Speed, Holmes & Balding - Nature Genetics 2020
Evaluating and improving heritability models using summary statistics
Speed, D., Holmes, J. & Balding, D.J. Evaluating and improving heritability models using summary statistics. Nat Genet (2020). https://doi.org/10.1038/s41588-020-0600-y
MIG Director David Balding, in collaboration with Doug Speed in Denmark and former MIG postdoc John Holmes, have made big advances in understanding how heritability is distributed across the human genome, and in how selection has shaped these effects in different genomic regions and for different human traits. Their study "Evaluating and Improving Heritability Models using Summary Statistics" has just been published in the journal Nature Genetics.
The paper largely resolves a controversy that has been debated over recent years about the best way to model genome-wide causal effects (measured as heritability). In early genetic association studies, genetic variants were studied one at a time. About a decade ago, the move to simultaneous analysis of all genetic variants was a big advance, but brought with it new problems: the very large number of genetic variants in the genome meant that answers could depend on statistical modelling assumptions. The earliest software for genome-wide association analysis (GCTA for individual genotype information, then LDSC for summary statistics) made simplistic modelling assumptions that turned out to be far from optimal. Those programs are still widely used (e.g. in the website LDhub), but results from them can be seriously inaccurate.
The new work develops a principled way of choosing among heritability models. The authors used this new tool to find the best current heritability model, when tested on large datasets for 31 complex human traits.
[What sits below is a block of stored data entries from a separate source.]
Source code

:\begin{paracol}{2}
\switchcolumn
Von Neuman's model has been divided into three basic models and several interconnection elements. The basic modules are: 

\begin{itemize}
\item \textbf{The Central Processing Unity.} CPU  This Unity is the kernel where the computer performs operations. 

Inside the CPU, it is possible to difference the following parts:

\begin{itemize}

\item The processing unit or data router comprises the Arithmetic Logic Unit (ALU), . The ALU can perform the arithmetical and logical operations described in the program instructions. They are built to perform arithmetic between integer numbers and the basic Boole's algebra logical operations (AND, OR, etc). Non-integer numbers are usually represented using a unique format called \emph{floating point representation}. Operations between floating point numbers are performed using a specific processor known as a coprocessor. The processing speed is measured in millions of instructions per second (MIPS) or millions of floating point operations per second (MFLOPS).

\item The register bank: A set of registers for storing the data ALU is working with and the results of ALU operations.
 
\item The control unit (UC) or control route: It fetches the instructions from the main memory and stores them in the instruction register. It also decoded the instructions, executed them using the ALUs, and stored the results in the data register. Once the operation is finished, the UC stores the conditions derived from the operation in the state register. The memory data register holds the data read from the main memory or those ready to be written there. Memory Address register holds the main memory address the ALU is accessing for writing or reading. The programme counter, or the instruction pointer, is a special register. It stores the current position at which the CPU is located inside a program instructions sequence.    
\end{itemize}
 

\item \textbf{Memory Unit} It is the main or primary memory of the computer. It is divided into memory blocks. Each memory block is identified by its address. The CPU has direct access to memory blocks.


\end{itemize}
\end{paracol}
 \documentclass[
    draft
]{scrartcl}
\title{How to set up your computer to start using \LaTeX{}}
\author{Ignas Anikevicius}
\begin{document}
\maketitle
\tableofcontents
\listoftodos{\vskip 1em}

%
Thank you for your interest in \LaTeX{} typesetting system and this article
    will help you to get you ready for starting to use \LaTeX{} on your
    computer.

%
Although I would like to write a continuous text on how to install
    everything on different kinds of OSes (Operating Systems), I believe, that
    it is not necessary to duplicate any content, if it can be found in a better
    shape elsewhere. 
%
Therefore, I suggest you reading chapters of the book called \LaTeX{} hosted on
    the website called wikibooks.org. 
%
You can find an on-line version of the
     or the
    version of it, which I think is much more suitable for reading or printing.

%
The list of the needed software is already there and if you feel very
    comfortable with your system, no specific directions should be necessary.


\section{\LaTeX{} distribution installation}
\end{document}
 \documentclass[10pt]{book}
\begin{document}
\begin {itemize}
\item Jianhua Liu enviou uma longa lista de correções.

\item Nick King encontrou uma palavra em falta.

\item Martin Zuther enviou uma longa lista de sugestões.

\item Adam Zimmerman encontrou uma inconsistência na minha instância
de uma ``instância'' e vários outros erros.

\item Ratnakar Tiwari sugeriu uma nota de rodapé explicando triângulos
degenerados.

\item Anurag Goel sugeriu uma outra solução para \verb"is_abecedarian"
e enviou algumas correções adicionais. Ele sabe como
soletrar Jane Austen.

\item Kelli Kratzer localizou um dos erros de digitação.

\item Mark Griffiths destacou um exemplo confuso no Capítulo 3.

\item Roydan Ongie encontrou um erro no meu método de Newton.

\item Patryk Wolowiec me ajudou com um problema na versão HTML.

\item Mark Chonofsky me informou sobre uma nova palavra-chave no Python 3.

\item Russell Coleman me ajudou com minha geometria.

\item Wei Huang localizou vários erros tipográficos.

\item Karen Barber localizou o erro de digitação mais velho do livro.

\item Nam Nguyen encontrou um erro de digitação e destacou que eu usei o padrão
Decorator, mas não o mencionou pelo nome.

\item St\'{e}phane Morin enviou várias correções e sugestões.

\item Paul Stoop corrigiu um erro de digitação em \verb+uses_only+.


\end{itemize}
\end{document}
They then made further improvements by combining the best elements of the top current models. The traits studied included many diseases, as well as educational attainment, sleep patterns and physical appearance.
The resulting new heritability model has many uses in genome-wide analyses to understand complex traits. The illustrative analyses in the paper showed that heritability for all complex traits studied is widely dispersed in the genome, and not restricted to coding regions (genes) or other known functional elements. Although genes harbour more heritability than would be expected given the small fraction of the genome that they occupy, still only about 8% of heritability on average is located in genes which represents about a 5-fold "enrichment" relative to the genome-wide average.
They also studied how the distribution of heritability reflects the effects of selection across different traits (see figure) and across genome regions. Perhaps surprisingly, height and educational attainment showed the strongest signs of being selected against, while (as expected) coding sequences, and their close flanking regions, showed the strongest selection effects in the genome.
Doug has integrated the new tool into his software package LDAK (www.ldak.org), so that it is freely available for other researchers to apply to their own data. A web-server for online genome-wide heritability analyses using summary statistics will be developed shortly.
The parameter alpha measures the extent to which causal effects are concentrated in rare variants, which is interpreted as reflecting the effects of negative selection. The figure reports estimates of alpha for 14 complex traits. The names in black indicate traits for which alpha is significantly negative. The strongest effects of selection are for College Education (which could reflect more educated people having fewer offspring), Height, Pulse and Blood Pressure.